### Provided records
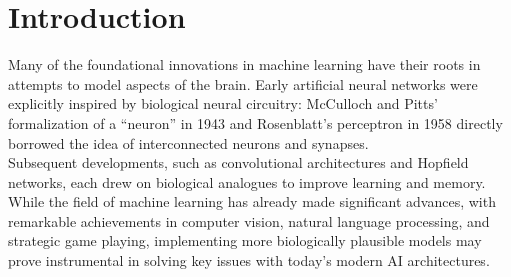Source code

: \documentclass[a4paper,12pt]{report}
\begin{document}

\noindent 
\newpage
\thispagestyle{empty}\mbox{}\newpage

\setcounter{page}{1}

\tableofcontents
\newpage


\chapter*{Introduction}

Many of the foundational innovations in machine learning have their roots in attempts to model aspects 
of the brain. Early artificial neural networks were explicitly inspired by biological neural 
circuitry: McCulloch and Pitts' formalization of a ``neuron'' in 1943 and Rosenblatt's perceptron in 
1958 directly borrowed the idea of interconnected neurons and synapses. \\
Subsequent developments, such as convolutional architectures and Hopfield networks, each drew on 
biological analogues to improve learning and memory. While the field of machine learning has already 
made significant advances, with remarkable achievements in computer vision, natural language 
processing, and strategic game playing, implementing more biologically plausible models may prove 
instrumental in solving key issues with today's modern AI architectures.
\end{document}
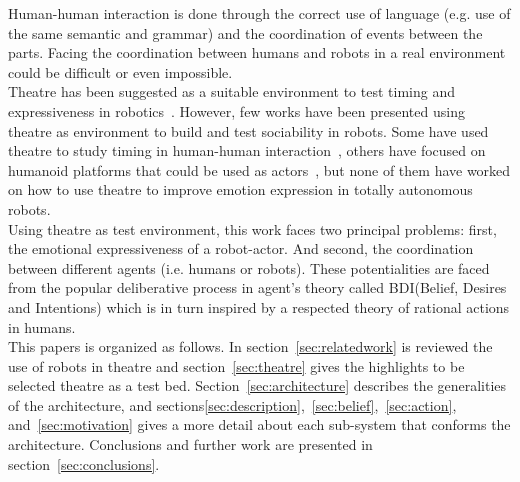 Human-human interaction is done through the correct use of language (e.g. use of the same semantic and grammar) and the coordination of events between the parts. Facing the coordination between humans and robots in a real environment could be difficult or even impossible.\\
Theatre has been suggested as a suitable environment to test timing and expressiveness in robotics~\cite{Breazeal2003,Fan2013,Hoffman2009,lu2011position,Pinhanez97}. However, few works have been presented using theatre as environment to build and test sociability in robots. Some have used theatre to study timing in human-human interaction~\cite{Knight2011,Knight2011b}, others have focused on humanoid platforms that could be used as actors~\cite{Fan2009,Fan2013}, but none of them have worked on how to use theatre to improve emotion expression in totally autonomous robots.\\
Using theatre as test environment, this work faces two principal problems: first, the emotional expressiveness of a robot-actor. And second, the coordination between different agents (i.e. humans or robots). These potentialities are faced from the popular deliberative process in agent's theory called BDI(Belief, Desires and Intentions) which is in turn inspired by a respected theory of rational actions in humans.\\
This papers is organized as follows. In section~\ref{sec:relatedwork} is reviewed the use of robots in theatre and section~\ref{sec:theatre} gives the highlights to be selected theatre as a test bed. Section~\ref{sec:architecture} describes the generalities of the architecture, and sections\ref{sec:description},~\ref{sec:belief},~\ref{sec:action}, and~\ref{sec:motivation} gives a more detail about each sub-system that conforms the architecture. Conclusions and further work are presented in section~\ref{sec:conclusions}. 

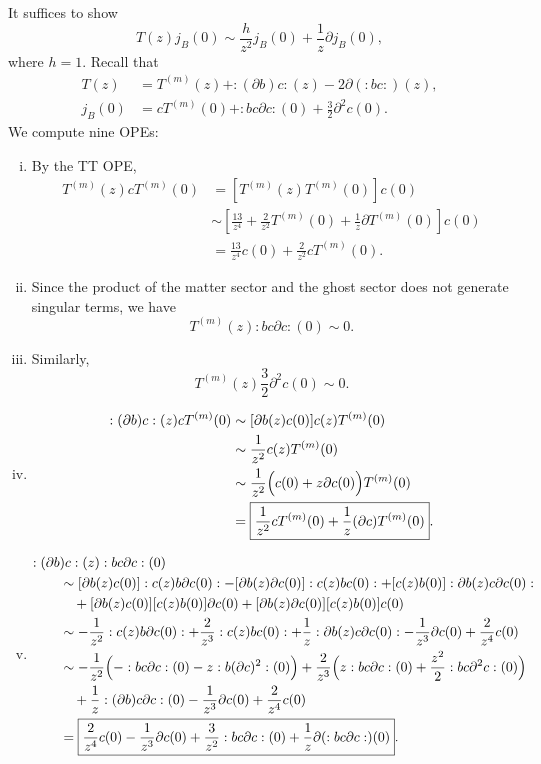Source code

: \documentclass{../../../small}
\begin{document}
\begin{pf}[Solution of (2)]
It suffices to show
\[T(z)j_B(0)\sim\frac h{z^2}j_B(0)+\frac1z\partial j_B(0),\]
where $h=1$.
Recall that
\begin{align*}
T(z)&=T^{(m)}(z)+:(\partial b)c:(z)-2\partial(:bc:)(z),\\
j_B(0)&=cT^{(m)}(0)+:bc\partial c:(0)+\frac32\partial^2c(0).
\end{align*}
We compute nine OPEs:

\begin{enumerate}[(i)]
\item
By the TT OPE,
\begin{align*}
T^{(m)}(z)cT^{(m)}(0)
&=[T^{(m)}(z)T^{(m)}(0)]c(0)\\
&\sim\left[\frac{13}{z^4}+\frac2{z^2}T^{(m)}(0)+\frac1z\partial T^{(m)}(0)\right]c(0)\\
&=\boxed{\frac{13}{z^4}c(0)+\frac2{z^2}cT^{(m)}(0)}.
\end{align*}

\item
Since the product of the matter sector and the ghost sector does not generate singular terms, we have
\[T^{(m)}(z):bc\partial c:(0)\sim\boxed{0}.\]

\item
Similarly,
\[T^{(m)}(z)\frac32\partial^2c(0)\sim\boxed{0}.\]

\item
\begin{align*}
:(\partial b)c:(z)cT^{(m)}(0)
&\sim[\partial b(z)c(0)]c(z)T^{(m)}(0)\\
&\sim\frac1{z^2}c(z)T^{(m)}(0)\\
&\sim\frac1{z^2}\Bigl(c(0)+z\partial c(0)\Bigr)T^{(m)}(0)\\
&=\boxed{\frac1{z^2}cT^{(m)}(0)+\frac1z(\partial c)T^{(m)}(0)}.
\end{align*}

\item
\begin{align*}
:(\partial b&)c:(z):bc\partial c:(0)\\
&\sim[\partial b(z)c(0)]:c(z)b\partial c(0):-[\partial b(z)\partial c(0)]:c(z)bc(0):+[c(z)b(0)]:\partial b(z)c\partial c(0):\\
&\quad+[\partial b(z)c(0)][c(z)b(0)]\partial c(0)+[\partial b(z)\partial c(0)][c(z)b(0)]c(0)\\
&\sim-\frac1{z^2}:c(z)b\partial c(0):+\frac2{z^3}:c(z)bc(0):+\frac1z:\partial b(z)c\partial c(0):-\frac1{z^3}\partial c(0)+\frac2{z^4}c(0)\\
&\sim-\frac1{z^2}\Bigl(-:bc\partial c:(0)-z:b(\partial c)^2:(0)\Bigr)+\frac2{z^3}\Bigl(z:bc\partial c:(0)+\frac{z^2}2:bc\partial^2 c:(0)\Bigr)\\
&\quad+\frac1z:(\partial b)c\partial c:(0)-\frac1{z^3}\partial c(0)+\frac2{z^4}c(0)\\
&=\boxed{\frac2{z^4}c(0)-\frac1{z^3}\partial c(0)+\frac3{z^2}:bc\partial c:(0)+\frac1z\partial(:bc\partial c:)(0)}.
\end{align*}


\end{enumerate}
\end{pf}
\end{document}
######
Write out every line above exactly as it is, leaving out the pictures.

> **Result for this exercise**
Source code

: \documentclass[a4paper,12pt]{report}
\begin{document}

\noindent 
\newpage
\thispagestyle{empty}\mbox{}\newpage

\setcounter{page}{1}

\tableofcontents
\newpage


\chapter*{Introduction}

Many of the foundational innovations in machine learning have their roots in attempts to model aspects 
of the brain. Early artificial neural networks were explicitly inspired by biological neural 
circuitry: McCulloch and Pitts' formalization of a ``neuron'' in 1943 and Rosenblatt's perceptron in 
1958 directly borrowed the idea of interconnected neurons and synapses. \\
Subsequent developments, such as convolutional architectures and Hopfield networks, each drew on 
biological analogues to improve learning and memory. While the field of machine learning has already 
made significant advances, with remarkable achievements in computer vision, natural language 
processing, and strategic game playing, implementing more biologically plausible models may prove 
instrumental in solving key issues with today's modern AI architectures.
\end{document}
 Human-human interaction is done through the correct use of language (e.g. use of the same semantic and grammar) and the coordination of events between the parts. Facing the coordination between humans and robots in a real environment could be difficult or even impossible.\\
Theatre has been suggested as a suitable environment to test timing and expressiveness in robotics~\cite{Breazeal2003,Fan2013,Hoffman2009,lu2011position,Pinhanez97}. However, few works have been presented using theatre as environment to build and test sociability in robots. Some have used theatre to study timing in human-human interaction~\cite{Knight2011,Knight2011b}, others have focused on humanoid platforms that could be used as actors~\cite{Fan2009,Fan2013}, but none of them have worked on how to use theatre to improve emotion expression in totally autonomous robots.\\
Using theatre as test environment, this work faces two principal problems: first, the emotional expressiveness of a robot-actor. And second, the coordination between different agents (i.e. humans or robots). These potentialities are faced from the popular deliberative process in agent's theory called BDI(Belief, Desires and Intentions) which is in turn inspired by a respected theory of rational actions in humans.\\
This papers is organized as follows. In section~\ref{sec:relatedwork} is reviewed the use of robots in theatre and section~\ref{sec:theatre} gives the highlights to be selected theatre as a test bed. Section~\ref{sec:architecture} describes the generalities of the architecture, and sections\ref{sec:description},~\ref{sec:belief},~\ref{sec:action}, and~\ref{sec:motivation} gives a more detail about each sub-system that conforms the architecture. Conclusions and further work are presented in section~\ref{sec:conclusions}. 

Source code

: \documentclass{../../../small}
\begin{document}
\begin{pf}[Solution of (2)]
It suffices to show
\[T(z)j_B(0)\sim\frac h{z^2}j_B(0)+\frac1z\partial j_B(0),\]
where $h=1$.
Recall that
\begin{align*}
T(z)&=T^{(m)}(z)+:(\partial b)c:(z)-2\partial(:bc:)(z),\\
j_B(0)&=cT^{(m)}(0)+:bc\partial c:(0)+\frac32\partial^2c(0).
\end{align*}
We compute nine OPEs:

\begin{enumerate}[(i)]
\item
By the TT OPE,
\begin{align*}
T^{(m)}(z)cT^{(m)}(0)
&=[T^{(m)}(z)T^{(m)}(0)]c(0)\\
&\sim\left[\frac{13}{z^4}+\frac2{z^2}T^{(m)}(0)+\frac1z\partial T^{(m)}(0)\right]c(0)\\
&=\boxed{\frac{13}{z^4}c(0)+\frac2{z^2}cT^{(m)}(0)}.
\end{align*}

\item
Since the product of the matter sector and the ghost sector does not generate singular terms, we have
\[T^{(m)}(z):bc\partial c:(0)\sim\boxed{0}.\]

\item
Similarly,
\[T^{(m)}(z)\frac32\partial^2c(0)\sim\boxed{0}.\]

\item
\begin{align*}
:(\partial b)c:(z)cT^{(m)}(0)
&\sim[\partial b(z)c(0)]c(z)T^{(m)}(0)\\
&\sim\frac1{z^2}c(z)T^{(m)}(0)\\
&\sim\frac1{z^2}\Bigl(c(0)+z\partial c(0)\Bigr)T^{(m)}(0)\\
&=\boxed{\frac1{z^2}cT^{(m)}(0)+\frac1z(\partial c)T^{(m)}(0)}.
\end{align*}

\item
\begin{align*}
:(\partial b&)c:(z):bc\partial c:(0)\\
&\sim[\partial b(z)c(0)]:c(z)b\partial c(0):-[\partial b(z)\partial c(0)]:c(z)bc(0):+[c(z)b(0)]:\partial b(z)c\partial c(0):\\
&\quad+[\partial b(z)c(0)][c(z)b(0)]\partial c(0)+[\partial b(z)\partial c(0)][c(z)b(0)]c(0)\\
&\sim-\frac1{z^2}:c(z)b\partial c(0):+\frac2{z^3}:c(z)bc(0):+\frac1z:\partial b(z)c\partial c(0):-\frac1{z^3}\partial c(0)+\frac2{z^4}c(0)\\
&\sim-\frac1{z^2}\Bigl(-:bc\partial c:(0)-z:b(\partial c)^2:(0)\Bigr)+\frac2{z^3}\Bigl(z:bc\partial c:(0)+\frac{z^2}2:bc\partial^2 c:(0)\Bigr)\\
&\quad+\frac1z:(\partial b)c\partial c:(0)-\frac1{z^3}\partial c(0)+\frac2{z^4}c(0)\\
&=\boxed{\frac2{z^4}c(0)-\frac1{z^3}\partial c(0)+\frac3{z^2}:bc\partial c:(0)+\frac1z\partial(:bc\partial c:)(0)}.
\end{align*}


\end{enumerate}
\end{pf}
\end{document}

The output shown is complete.